(What you need to do) Where a line of the records contains the word "variables", show that line.

(Data records)
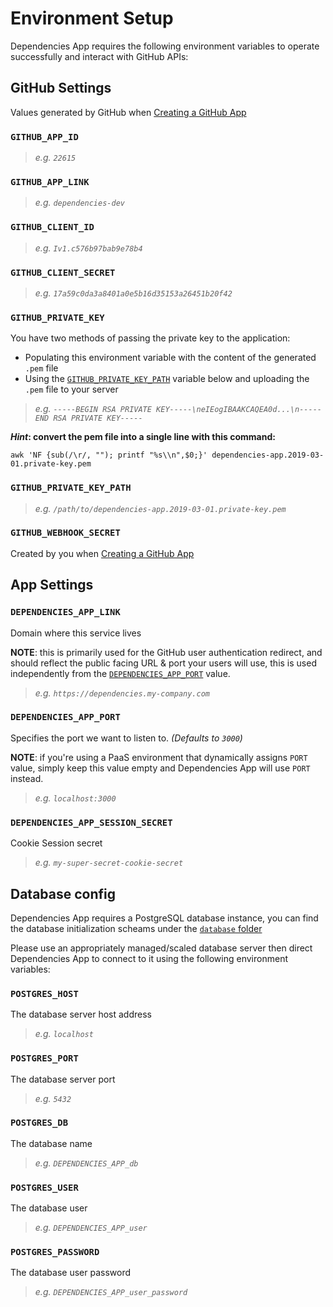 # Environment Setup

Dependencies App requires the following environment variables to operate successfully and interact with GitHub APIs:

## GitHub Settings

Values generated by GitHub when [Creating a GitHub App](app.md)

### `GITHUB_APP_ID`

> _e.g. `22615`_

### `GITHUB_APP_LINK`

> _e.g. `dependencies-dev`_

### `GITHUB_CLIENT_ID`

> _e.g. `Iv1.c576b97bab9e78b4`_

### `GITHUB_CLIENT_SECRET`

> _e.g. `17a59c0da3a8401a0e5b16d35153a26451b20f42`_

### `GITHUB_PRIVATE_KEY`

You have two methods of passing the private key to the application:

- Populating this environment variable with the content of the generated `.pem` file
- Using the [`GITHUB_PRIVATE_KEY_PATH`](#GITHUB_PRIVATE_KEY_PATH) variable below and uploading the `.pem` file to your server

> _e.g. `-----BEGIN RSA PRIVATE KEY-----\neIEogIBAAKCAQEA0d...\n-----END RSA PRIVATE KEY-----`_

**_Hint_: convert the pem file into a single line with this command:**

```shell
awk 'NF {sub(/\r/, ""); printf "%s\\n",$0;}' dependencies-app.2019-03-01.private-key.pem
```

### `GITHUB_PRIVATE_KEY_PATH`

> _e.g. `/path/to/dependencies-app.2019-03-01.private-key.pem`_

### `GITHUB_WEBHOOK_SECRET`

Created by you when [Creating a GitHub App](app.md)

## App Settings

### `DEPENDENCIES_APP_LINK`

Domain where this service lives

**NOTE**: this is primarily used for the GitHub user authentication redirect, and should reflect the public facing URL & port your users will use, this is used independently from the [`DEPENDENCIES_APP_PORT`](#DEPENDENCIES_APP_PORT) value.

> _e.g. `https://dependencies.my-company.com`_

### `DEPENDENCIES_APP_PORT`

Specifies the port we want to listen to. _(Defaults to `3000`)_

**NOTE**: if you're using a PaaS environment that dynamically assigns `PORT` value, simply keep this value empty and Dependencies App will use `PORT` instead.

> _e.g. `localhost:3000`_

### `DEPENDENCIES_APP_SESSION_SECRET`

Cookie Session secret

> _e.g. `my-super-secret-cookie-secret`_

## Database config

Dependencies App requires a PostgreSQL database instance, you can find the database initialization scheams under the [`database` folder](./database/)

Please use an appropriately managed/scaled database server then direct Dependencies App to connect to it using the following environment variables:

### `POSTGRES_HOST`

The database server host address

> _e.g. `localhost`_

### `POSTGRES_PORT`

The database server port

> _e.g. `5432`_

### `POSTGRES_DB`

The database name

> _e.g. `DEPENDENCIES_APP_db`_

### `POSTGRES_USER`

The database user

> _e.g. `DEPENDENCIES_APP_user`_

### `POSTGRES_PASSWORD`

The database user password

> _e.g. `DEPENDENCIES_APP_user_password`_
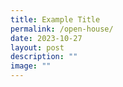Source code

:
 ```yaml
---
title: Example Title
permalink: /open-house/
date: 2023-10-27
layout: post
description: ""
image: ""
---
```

(Solution to the exercise)
Dependencies App requires the following environment variables to operate successfully and interact with GitHub APIs:
Please use an appropriately managed/scaled database server then direct Dependencies App to connect to it using the following environment variables:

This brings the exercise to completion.